Aim of the exercise — Transcribe the entries exactly. Start at the top, stop after the line with "entry for applying", and omit every picture.

Given information —
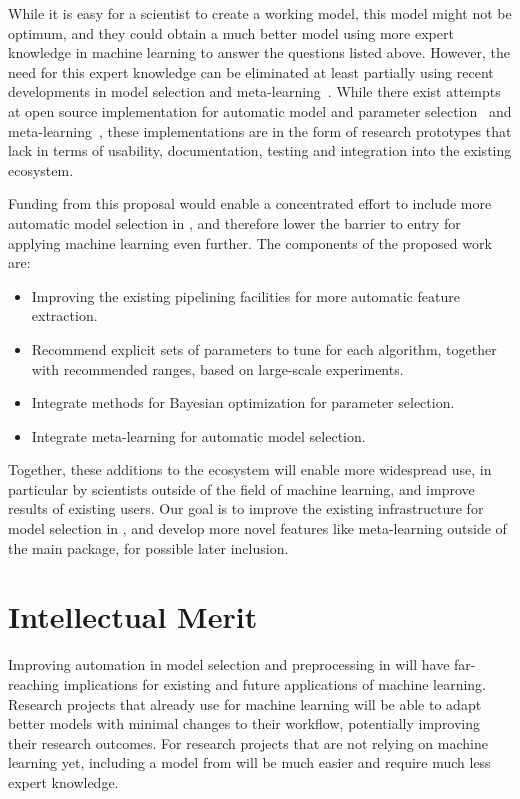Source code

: While it is easy for a scientist to create a working model, this model might not
be optimum, and they could obtain a much better model using more expert knowledge
in machine learning to answer the questions listed above.
However, the need for this expert knowledge can be eliminated at least partially
using recent developments in model selection and
meta-learning~\autocite{NIPS2011_4443, feurer-nips2015,
snoek2015scalable, NIPS2012_4522}. While there exist attempts at
open source implementation for automatic model and parameter
selection~\autocite{bergstra2013hyperopt, komer2014hyperopt,
NIPS2012_4522, hutter2011sequential} and
meta-learning~\autocite{feurer-nips2015}, these implementations are
in the form of research prototypes that lack in terms of usability,
documentation, testing and integration into the existing
ecosystem.

Funding from this proposal would enable a concentrated effort to include more
automatic model selection in \sklearn{}, and therefore lower the barrier to
entry for applying machine learning even further.
The components of the proposed work are:
\begin{itemize}
    \item Improving the existing pipelining facilities for more automatic feature extraction.
    \item Recommend explicit sets of parameters to tune for each algorithm,
        together with recommended ranges, based on large-scale experiments.
    \item Integrate methods for Bayesian optimization for parameter selection.
    \item Integrate meta-learning for automatic model selection.
\end{itemize}
Together, these additions to the \sklearn{} ecosystem will enable more widespread use,
in particular by scientists outside of the field of machine learning, and improve results
of existing users.
Our goal is to improve the existing infrastructure for model selection in
\sklearn{}, and develop more novel features like meta-learning outside of the main
\sklearn{} package, for possible later inclusion.

\section{Intellectual Merit}
Improving automation in model selection and preprocessing in \sklearn{} will have far-reaching
implications for existing and future applications of machine learning.
Research projects that already use \sklearn{} for machine learning will be able to adapt better
models with minimal changes to their workflow, potentially improving their research outcomes.
For research projects that are not relying on machine learning yet, including a model
from \sklearn{} will be much easier and require much less expert knowledge.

Response to the exercise —
Source code

: While it is easy for a scientist to create a working model, this model might not
be optimum, and they could obtain a much better model using more expert knowledge
in machine learning to answer the questions listed above.
However, the need for this expert knowledge can be eliminated at least partially
using recent developments in model selection and
meta-learning~\autocite{NIPS2011_4443, feurer-nips2015,
snoek2015scalable, NIPS2012_4522}. While there exist attempts at
open source implementation for automatic model and parameter
selection~\autocite{bergstra2013hyperopt, komer2014hyperopt,
NIPS2012_4522, hutter2011sequential} and
meta-learning~\autocite{feurer-nips2015}, these implementations are
in the form of research prototypes that lack in terms of usability,
documentation, testing and integration into the existing
ecosystem.

Funding from this proposal would enable a concentrated effort to include more
automatic model selection in \sklearn{}, and therefore lower the barrier to
entry for applying machine learning even further.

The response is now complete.